According to him, which was Bell's number designated to the number of partitions describes an n-set.
Bell became known to a wider audience primarily for his books, particularly for his classic collection of mathematicians' biographies Men of Mathematics (1937), which is still reprinted today. Other publications include Algebraic Arithmetic (1927), The Development of Mathematics (1940) and Mathematics, Queen and Servant of Science (1951).

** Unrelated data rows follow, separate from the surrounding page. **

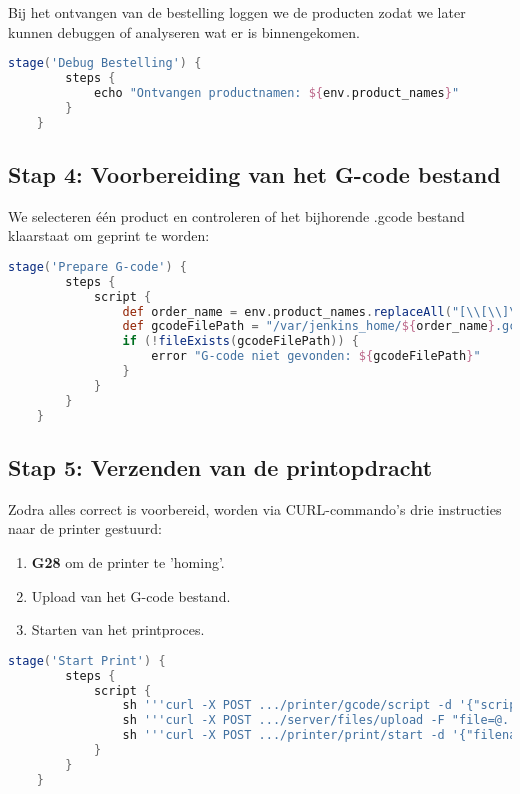 \begin{enumerate}
Bij het ontvangen van de bestelling loggen we de producten zodat we later kunnen debuggen of analyseren wat er is binnengekomen.

\begin{lstlisting}[language=groovy, caption=Debugging van de ontvangen productnamen]
    stage('Debug Bestelling') {
        steps {
            echo "Ontvangen productnamen: ${env.product_names}"
        }
    }
\end{lstlisting}

\subsection*{Stap 4: Voorbereiding van het G-code bestand}

We selecteren één product en controleren of het bijhorende .gcode bestand klaarstaat om geprint te worden:

\begin{lstlisting}[language=groovy, caption=Controleren van G-code beschikbaarheid]
    stage('Prepare G-code') {
        steps {
            script {
                def order_name = env.product_names.replaceAll("[\\[\\]\" ]", "").split(",")[0]
                def gcodeFilePath = "/var/jenkins_home/${order_name}.gcode"
                if (!fileExists(gcodeFilePath)) {
                    error "G-code niet gevonden: ${gcodeFilePath}"
                }
            }
        }
    }
\end{lstlisting}

\subsection*{Stap 5: Verzenden van de printopdracht}

Zodra alles correct is voorbereid, worden via CURL-commando’s drie instructies naar de printer gestuurd:

\begin{enumerate}
    \item \textbf{G28} om de printer te 'homing'.
    \item Upload van het G-code bestand.
    \item Starten van het printproces.
\end{enumerate}

\begin{lstlisting}[language=groovy, caption=Starten van het printproces via curl]
    stage('Start Print') {
        steps {
            script {
                sh '''curl -X POST .../printer/gcode/script -d '{"script": "G28"}' '''
                sh '''curl -X POST .../server/files/upload -F "file=@..." '''
                sh '''curl -X POST .../printer/print/start -d '{"filename": "..."}' '''
            }
        }
    }
\end{lstlisting}



\end{enumerate}
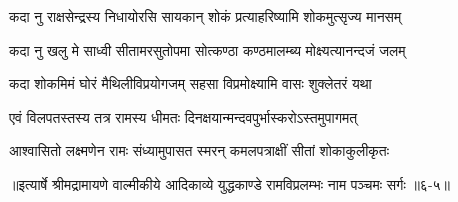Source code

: \twolineshloka
{कदा नु राक्षसेन्द्रस्य निधायोरसि सायकान्}
{शोकं प्रत्याहरिष्यामि शोकमुत्सृज्य मानसम्} %

\twolineshloka
{कदा नु खलु मे साध्वी सीतामरसुतोपमा}
{सोत्कण्ठा कण्ठमालम्ब्य मोक्ष्यत्यानन्दजं जलम्} %

\twolineshloka
{कदा शोकमिमं घोरं मैथिलीविप्रयोगजम्}
{सहसा विप्रमोक्ष्यामि वासः शुक्लेतरं यथा} %

\twolineshloka
{एवं विलपतस्तस्य तत्र रामस्य धीमतः}
{दिनक्षयान्मन्दवपुर्भास्करोऽस्तमुपागमत्} %

\twolineshloka
{आश्वासितो लक्ष्मणेन रामः संध्यामुपासत}
{स्मरन् कमलपत्राक्षीं सीतां शोकाकुलीकृतः} %


॥इत्यार्षे श्रीमद्रामायणे वाल्मीकीये आदिकाव्ये युद्धकाण्डे रामविप्रलम्भः नाम पञ्चमः सर्गः ॥६-५॥
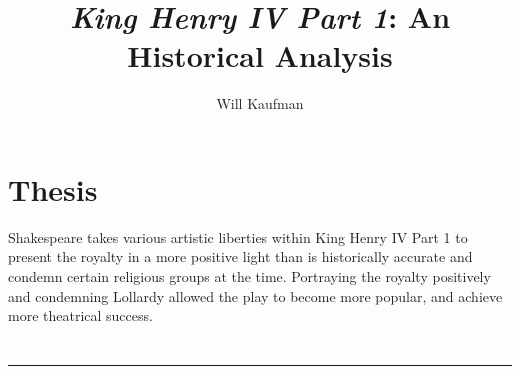 \documentclass[10pt]{article}
\begin{document}
\title{\textit{King Henry IV Part 1}: An Historical Analysis}
\author{Will Kaufman}
\maketitle
{}
\section*{Thesis}
Shakespeare takes various artistic liberties within King Henry IV Part 1 to present the royalty in a more positive light than is historically accurate and condemn certain religious groups at the time.  Portraying the royalty positively and condemning Lollardy allowed the play to become more popular, and achieve more theatrical success.

\section*{}

\noindent\rule{\textwidth}{1pt}
\end{document}
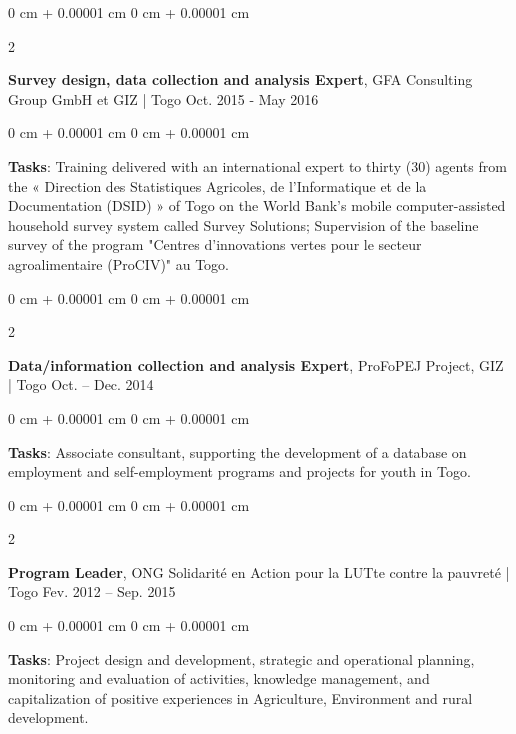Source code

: \documentclass[10 pt, letterpaper]{article}
\newenvironment{onecolentry}{
    \begin{adjustwidth}{
        0 cm + 0.00001 cm
    }{
        0 cm + 0.00001 cm
    }
}{
    \end{adjustwidth}
} %
\newenvironment{twocolentry}[2][]{
    \onecolentry
    \def\secondColumn{#2}
    \setcolumnwidth{\fill, 4.5 cm}
    \begin{paracol}{2}
}{
    \switchcolumn \raggedleft \secondColumn
    \end{paracol}
    \endonecolentry
} %
\begin{document}
        \vspace{0.20 cm}

        \begin{twocolentry}{
            Oct. 2015 - May 2016
        }
            \textbf{Survey design, data collection and analysis Expert}, GFA Consulting Group GmbH et GIZ | Togo \end{twocolentry}

        \vspace{0.10 cm}
        \begin{onecolentry}
            \textbf{Tasks}: Training delivered with an international expert to thirty (30) agents from the « Direction des Statistiques Agricoles, de l'Informatique et de la Documentation (DSID) » of Togo on the World Bank's mobile computer-assisted household survey system called Survey Solutions; Supervision of the baseline survey of the program "Centres d'innovations vertes pour le secteur agroalimentaire (ProCIV)" au Togo.
        \end{onecolentry}
   
        \vspace{0.20 cm}

        \begin{twocolentry}{
            Oct. – Dec. 2014
        }
            \textbf{Data/information collection and analysis Expert}, ProFoPEJ Project, GIZ | Togo \end{twocolentry}

        \vspace{0.10 cm}
        \begin{onecolentry}
            \textbf{Tasks}: Associate consultant, supporting the development of a database on employment and self-employment programs and projects for youth in Togo.
        \end{onecolentry}

        \vspace{0.20 cm}

        \begin{twocolentry}{
            Fev. 2012 – Sep. 2015
        }
            \textbf{Program Leader}, ONG Solidarité en Action pour la LUTte contre la pauvreté | Togo\end{twocolentry}

        \vspace{0.10 cm}
        \begin{onecolentry}
            \textbf{Tasks}: Project design and development, strategic and operational planning, monitoring and evaluation of activities, knowledge management, and capitalization of positive experiences in Agriculture, Environment and rural development.
        \end{onecolentry}
      
\end{document}
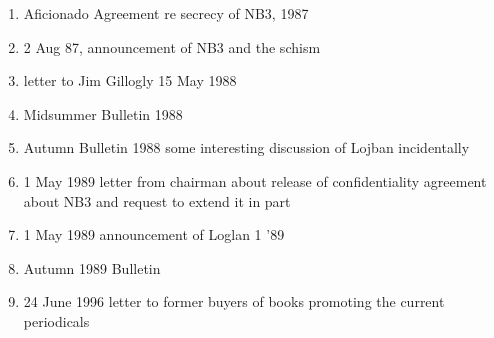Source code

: \documentclass[12pt]{article}
\begin{document}
\begin{description}
\begin{enumerate}
\item Aficionado Agreement re secrecy of NB3, 1987

\item 2 Aug 87, announcement of NB3 and the schism

\item letter to Jim Gillogly 15 May 1988

\item Midsummer Bulletin 1988

\item Autumn Bulletin 1988 some interesting discussion of Lojban incidentally

\item 1 May 1989 letter from chairman about release of confidentiality agreement about NB3 and request to extend it in part

\item  1 May 1989 announcement of Loglan 1 '89

\item Autumn 1989 Bulletin

\item 24 June 1996 letter to former buyers of books promoting the current periodicals

















\end{enumerate}


\end{description}
\end{document}
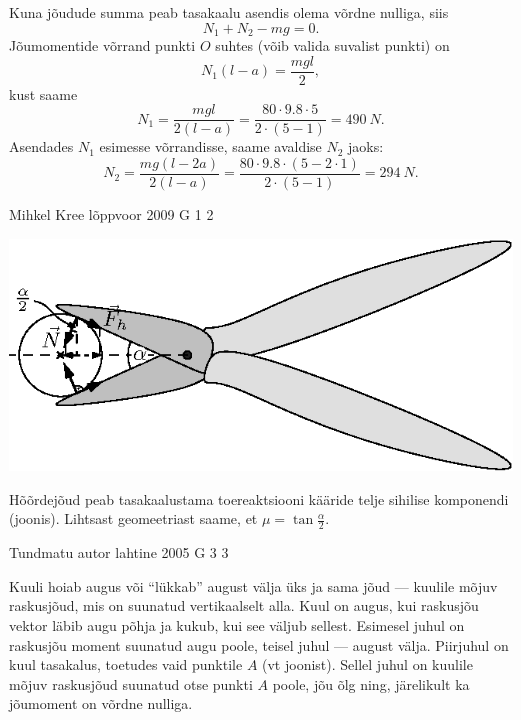 \documentclass[11pt]{article}
\begin{document}
{{Kuna jõudude summa peab tasakaalu asendis olema võrdne nulliga, siis
\[
N_1 + N_2 - mg = 0.
\]
Jõumomentide võrrand punkti $O$ suhtes (võib valida suvalist punkti) on
\[
N_{1}(l-a)=\frac{m g l}{2},
\]
kust saame
\[
N_{1}=\frac{m g l}{2(l-a)}=\frac{80 \cdot \num{9,8} \cdot 5}{2 \cdot(5-1)}=\SI{490}{N}.
\]
Asendades $N_1$ esimesse võrrandisse, saame avaldise $N_2$ jaoks:
\[
N_{2}=\frac{m g(l-2 a)}{2(l-a)}=\frac{80 \cdot \num{9,8} \cdot(5-2 \cdot 1)}{2 \cdot(5-1)}=\SI{294}{N}.
\]
\fi
}

{Mihkel Kree} %
{lõppvoor} %
{2009} %
{G 1} %
{2} %
{

\ifSolution
\begin{center}
	\includegraphics[width=0.9\linewidth]{2009-v3g-01-G_nyrinenud_kaarid_lah.eps}
\end{center}

Hõõrdejõud peab tasakaalustama toereaktsiooni kääride telje sihilise komponendi (joonis). Lihtsast geomeetriast saame, et $\mu = \tan \frac{\alpha}{2}$.
\fi
}

{Tundmatu autor} %
{lahtine} %
{2005} %
{G 3} %
{3} %
{

\ifSolution
Kuuli hoiab augus või \enquote{lükkab} august välja üks ja sama jõud --- kuulile mõjuv raskusjõud, mis on suunatud vertikaalselt alla. Kuul on augus, kui raskusjõu vektor läbib augu põhja ja kukub, kui see väljub sellest. Esimesel juhul on raskusjõu moment suunatud augu poole, teisel juhul --- august välja. Piirjuhul on kuul tasakalus, toetudes vaid punktile $A$ (vt joonist). Sellel juhul on kuulile mõjuv raskusjõud suunatud otse punkti $A$ poole, jõu õlg ning, järelikult ka jõumoment on võrdne nulliga.

}}
\end{document}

In addition to his mathematical work and books, Bell was also a well-known science fiction author under the pseudonym John Taine, who published thirteen novels and a few short stories in the three decades from 1924 to 1954. Taine's first novel was The Purple Sapphire (1924), a forgotten world story set in Tibet, where a hidden race rules nuclear power. In the second novel, The Gold Tooth (1927), another ancient race is able to transmute metals , the secret of which almost falls into the hands of the Japanese, but this can be thwarted and the protagonists gain inexhaustible wealth through gold production.
His best stories are a number of novels dealing with the questions and dangers of biological development and change, including The Greatest Adventure (1929), in which spores dormant in Antarctica are released and the earth grows uncontrollably and The Iron Star (1930), in which a meteorite impact in the Congo reversed the direction of human evolution, turning humans back into apes. A German translation of The Iron Star was in preparation around 1980 in the Science Fiction Classics series under the title Der Eisenstern , but it apparently never appeared. The novels Seeds of Life (1931) and GOG 666 (1954) deal with the dangers of human self-modification.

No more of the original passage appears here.